Always listen close to the advice you give others, because it probably contains something that you need to hear, I have found.
It is possible to argue that the biggest failure I had as a transsexual was not the limits of my body but rather my resistance to leap. Just doing it would teach me more about how to fly than wisely resisting.
Instead of leaping, I have explored the chasm, going deep. Valuable work, maybe, but it has limits.
People find a few valuable tidbits in what I have to offer, but what they don’t do is get very engaged in my work.
Campbell might say that a reason for this is because I don’t put all my life force behind that work, don’t use everything my creator gave me, from my breath & voice to my energetic physical presence. I only offer some text, not my entire being. I don’t leap, and that means people don’t see my humanity and feel my heart before engaging the text which holds my dried voice.
Leaping to crazy, though, feels crazy to someone who found her safety and divinity in rational thought.
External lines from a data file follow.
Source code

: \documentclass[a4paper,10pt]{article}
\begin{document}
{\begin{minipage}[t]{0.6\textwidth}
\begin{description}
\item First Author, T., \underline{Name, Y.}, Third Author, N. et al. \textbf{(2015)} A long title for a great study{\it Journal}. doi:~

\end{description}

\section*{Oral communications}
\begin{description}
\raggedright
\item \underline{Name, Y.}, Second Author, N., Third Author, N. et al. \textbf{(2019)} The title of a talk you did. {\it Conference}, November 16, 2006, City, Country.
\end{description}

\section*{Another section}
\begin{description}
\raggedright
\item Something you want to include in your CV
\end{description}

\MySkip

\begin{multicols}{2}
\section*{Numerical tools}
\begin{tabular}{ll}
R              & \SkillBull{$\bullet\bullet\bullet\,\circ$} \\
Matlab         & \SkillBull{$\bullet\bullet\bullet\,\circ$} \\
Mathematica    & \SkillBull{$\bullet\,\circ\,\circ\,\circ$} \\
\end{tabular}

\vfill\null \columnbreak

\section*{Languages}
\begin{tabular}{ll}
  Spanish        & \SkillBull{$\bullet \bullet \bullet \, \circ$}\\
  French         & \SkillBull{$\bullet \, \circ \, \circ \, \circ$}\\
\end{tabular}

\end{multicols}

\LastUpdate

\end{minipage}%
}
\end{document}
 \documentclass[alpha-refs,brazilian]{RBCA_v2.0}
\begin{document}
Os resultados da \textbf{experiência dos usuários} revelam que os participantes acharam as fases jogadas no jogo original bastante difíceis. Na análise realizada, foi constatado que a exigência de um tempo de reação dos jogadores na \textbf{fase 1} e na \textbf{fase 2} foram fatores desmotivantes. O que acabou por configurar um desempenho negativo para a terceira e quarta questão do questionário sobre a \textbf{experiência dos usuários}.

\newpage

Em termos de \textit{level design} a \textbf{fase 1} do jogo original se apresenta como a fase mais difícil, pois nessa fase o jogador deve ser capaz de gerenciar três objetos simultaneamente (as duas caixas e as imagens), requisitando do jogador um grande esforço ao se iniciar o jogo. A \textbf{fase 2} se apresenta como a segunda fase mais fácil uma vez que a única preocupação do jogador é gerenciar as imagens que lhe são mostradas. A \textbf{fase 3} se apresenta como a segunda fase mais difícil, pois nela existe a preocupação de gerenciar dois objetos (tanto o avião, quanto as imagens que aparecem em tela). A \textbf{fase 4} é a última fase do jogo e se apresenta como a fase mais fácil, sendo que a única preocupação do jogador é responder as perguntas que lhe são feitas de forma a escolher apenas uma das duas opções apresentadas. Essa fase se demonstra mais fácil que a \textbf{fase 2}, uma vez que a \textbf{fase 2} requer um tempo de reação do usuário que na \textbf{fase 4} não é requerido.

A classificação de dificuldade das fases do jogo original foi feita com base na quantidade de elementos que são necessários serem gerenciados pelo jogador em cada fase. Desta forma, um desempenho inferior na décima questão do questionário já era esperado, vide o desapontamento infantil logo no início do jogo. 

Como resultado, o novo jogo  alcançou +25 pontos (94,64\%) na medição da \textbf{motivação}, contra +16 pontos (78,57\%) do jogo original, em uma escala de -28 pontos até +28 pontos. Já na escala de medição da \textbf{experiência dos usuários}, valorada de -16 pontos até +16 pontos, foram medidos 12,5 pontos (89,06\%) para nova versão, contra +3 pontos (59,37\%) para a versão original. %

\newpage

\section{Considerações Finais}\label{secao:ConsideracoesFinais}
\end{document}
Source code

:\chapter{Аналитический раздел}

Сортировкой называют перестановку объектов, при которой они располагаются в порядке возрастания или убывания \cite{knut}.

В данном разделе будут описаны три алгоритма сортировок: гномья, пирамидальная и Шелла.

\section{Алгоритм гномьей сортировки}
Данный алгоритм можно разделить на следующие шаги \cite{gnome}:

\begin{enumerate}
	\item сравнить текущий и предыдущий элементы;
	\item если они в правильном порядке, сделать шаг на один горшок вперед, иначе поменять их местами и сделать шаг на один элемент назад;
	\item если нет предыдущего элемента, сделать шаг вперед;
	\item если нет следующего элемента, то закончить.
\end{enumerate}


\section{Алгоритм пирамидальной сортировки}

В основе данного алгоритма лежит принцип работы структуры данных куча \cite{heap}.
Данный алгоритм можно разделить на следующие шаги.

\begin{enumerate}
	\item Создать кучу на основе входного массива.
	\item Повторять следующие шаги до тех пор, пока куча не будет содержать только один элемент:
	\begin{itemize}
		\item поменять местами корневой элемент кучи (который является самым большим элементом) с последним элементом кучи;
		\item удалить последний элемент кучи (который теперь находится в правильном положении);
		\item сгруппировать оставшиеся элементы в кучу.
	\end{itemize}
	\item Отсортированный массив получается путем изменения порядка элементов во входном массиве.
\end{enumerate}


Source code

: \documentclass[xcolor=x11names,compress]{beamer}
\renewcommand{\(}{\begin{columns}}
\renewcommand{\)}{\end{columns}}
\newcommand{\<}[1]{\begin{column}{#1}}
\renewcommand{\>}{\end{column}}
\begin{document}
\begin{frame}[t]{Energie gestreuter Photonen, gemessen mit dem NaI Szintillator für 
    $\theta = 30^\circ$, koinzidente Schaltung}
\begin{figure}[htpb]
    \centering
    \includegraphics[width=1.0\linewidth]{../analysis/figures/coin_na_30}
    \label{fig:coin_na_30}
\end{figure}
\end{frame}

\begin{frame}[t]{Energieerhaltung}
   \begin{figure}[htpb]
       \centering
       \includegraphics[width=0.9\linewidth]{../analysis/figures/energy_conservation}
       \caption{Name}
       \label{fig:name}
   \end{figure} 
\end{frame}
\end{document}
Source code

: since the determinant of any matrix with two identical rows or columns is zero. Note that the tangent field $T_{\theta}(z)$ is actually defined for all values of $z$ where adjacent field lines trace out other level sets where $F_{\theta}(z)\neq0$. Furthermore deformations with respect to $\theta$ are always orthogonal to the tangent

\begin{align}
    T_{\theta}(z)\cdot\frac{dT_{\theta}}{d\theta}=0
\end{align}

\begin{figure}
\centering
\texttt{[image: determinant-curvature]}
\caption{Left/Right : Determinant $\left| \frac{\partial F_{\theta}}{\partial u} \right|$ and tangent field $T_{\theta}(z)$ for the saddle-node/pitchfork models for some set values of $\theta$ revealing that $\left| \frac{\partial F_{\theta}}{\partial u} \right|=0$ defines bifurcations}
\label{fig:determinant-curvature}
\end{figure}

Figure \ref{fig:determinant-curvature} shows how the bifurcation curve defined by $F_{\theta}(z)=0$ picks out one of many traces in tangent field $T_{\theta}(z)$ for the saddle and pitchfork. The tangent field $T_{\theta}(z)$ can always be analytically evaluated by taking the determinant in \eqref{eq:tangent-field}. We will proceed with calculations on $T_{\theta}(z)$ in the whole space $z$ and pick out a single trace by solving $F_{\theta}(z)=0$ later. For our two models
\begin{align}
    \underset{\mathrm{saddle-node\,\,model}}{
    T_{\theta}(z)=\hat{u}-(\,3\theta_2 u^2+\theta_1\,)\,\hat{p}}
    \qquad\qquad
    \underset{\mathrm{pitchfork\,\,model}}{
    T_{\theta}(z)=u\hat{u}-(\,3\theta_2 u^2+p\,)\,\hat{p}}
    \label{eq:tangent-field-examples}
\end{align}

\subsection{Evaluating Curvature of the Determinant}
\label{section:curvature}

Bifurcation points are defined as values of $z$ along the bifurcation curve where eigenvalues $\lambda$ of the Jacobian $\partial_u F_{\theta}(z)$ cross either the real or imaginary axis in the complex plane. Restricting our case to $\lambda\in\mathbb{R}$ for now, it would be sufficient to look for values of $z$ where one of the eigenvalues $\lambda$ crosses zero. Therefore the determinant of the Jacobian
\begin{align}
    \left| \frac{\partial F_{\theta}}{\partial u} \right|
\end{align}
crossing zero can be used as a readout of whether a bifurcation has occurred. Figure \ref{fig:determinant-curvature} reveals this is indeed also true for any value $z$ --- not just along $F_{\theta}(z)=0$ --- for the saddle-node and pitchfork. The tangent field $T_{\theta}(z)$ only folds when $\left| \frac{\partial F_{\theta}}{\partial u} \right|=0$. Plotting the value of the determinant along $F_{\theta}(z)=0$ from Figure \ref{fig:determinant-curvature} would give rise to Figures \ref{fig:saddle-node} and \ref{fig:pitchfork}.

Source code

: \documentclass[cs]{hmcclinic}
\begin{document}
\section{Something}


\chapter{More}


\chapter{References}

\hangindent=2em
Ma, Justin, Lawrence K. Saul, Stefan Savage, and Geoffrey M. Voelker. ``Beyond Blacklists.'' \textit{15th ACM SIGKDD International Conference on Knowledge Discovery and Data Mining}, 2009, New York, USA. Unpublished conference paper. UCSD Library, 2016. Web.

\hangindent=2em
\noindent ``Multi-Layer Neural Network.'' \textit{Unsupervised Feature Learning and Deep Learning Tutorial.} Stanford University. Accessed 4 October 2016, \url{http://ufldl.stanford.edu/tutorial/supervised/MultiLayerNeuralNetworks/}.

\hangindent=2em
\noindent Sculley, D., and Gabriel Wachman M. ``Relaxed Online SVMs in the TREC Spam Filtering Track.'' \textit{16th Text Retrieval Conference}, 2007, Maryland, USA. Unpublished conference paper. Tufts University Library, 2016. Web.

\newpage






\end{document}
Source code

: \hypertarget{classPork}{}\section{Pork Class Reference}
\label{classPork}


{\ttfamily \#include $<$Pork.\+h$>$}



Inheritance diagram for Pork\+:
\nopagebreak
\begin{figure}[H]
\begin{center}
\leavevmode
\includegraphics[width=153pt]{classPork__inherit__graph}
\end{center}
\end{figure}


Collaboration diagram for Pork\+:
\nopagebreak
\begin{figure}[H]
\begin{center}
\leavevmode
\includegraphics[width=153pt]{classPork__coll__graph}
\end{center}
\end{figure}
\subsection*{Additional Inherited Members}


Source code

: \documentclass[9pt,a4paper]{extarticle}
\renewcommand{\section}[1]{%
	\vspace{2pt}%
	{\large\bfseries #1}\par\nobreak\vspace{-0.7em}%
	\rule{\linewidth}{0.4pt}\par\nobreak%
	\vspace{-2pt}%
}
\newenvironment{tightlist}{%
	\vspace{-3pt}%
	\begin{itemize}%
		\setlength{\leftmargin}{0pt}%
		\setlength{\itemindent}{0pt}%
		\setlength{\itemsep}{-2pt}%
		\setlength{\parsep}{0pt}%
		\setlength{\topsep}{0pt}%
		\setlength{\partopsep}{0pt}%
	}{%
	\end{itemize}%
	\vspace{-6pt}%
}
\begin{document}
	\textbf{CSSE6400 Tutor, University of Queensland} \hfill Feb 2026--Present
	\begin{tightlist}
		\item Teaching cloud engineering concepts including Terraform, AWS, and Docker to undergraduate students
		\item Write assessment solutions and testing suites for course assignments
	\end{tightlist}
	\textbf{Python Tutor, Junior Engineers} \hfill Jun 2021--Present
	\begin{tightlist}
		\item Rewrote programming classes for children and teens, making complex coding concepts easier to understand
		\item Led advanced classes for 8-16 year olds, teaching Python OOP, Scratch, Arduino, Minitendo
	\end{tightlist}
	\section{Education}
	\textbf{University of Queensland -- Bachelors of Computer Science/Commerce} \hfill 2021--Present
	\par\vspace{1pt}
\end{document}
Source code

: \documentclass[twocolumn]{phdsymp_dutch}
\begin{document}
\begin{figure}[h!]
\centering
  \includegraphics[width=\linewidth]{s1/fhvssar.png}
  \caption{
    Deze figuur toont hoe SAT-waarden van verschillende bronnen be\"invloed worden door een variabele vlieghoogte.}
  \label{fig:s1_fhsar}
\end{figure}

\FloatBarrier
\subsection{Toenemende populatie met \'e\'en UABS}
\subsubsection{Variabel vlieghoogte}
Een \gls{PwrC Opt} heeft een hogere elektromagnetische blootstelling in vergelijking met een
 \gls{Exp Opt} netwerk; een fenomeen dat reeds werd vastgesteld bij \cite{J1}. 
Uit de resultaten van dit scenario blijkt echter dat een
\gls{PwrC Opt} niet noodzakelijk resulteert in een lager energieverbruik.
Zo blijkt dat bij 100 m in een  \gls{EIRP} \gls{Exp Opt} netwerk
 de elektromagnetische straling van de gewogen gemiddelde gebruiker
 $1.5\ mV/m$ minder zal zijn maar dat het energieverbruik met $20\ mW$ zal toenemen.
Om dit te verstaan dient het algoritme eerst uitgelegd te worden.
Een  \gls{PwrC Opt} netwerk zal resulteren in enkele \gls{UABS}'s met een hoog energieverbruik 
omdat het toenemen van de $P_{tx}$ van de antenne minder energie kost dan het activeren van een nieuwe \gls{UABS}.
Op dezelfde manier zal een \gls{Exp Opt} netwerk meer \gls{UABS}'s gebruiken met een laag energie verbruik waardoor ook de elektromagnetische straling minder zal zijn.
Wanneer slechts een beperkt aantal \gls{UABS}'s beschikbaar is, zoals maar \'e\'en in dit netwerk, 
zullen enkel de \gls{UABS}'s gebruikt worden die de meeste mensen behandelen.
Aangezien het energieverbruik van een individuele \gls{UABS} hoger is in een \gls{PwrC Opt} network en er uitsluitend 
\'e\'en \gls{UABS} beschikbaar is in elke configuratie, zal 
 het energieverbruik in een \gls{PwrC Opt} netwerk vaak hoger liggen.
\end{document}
It was my head that kept me stable in the face of a torrent of unprocessed emotion, energy that I just didn’t have the latent inhibition, the power to slough off.
I cry for mirroring, but my mirror has always been cerebral, a virtual reflection processed out of millions of shards I picked up along the way.
Can I be present in the world? It is clear that I cannot exist on the terms of others. Instead, my only chance is to be boldly myself, to claim my own knowledge, to self-ordain my role in the world.
Does the very act of self-ordination put me too far out there, too queer and too big, so that others will want to destroy me? That is certainly my fear.
That fear, though, has blocked me from leaping and understanding what my full presence, my insight, my wit, my kindness, my sinuous voice and even maybe, just maybe my beauty can do to open hearts and minds.
Hello, I’m Callan, and I am here to help. Terrifying words, especially to those who are not yet ready for help, for those who need to cling to their beliefs structure so hard that they feel entitled to destroy anyone who challenges it.
In my experience it is a solitary and lonely life, this transgender journey, so it is no wonder we so often twist ourselves into pretzels trying to stay in relationship, diminishing our queerness to gain embrace. (2006) We stay who our family needs us to be or we end up lost in our own ego, self-pity & rationalizations.
My message is not one of doctrine or dogma, rather it is one of shimmering liminality, of transcendence, of living in the question. The divine surprise doesn’t offer the comfort of clear demarcations and promises kept of you follow the rules, rather it offers the kind of growth & healing which leads to living in the light of righteousness. This may well be at odds with social comfort, because being right with creation doesn’t always mean being right with the people you want to like you.
So much content, so little form.
The life of a prophet is always full of denial and alienation. We stand aside of our time, not in it, a bridge to something bigger, more profound and more lasting. None of us speaks the entire truth, whole and perfect, because we are only human, only playing our part in the tapestry of voices which models and surrounds the broader, ineffable and transcendent truth which threads beyond mortal dissection.
Leaping, well, leaping, ah, leaping, does seem to be required.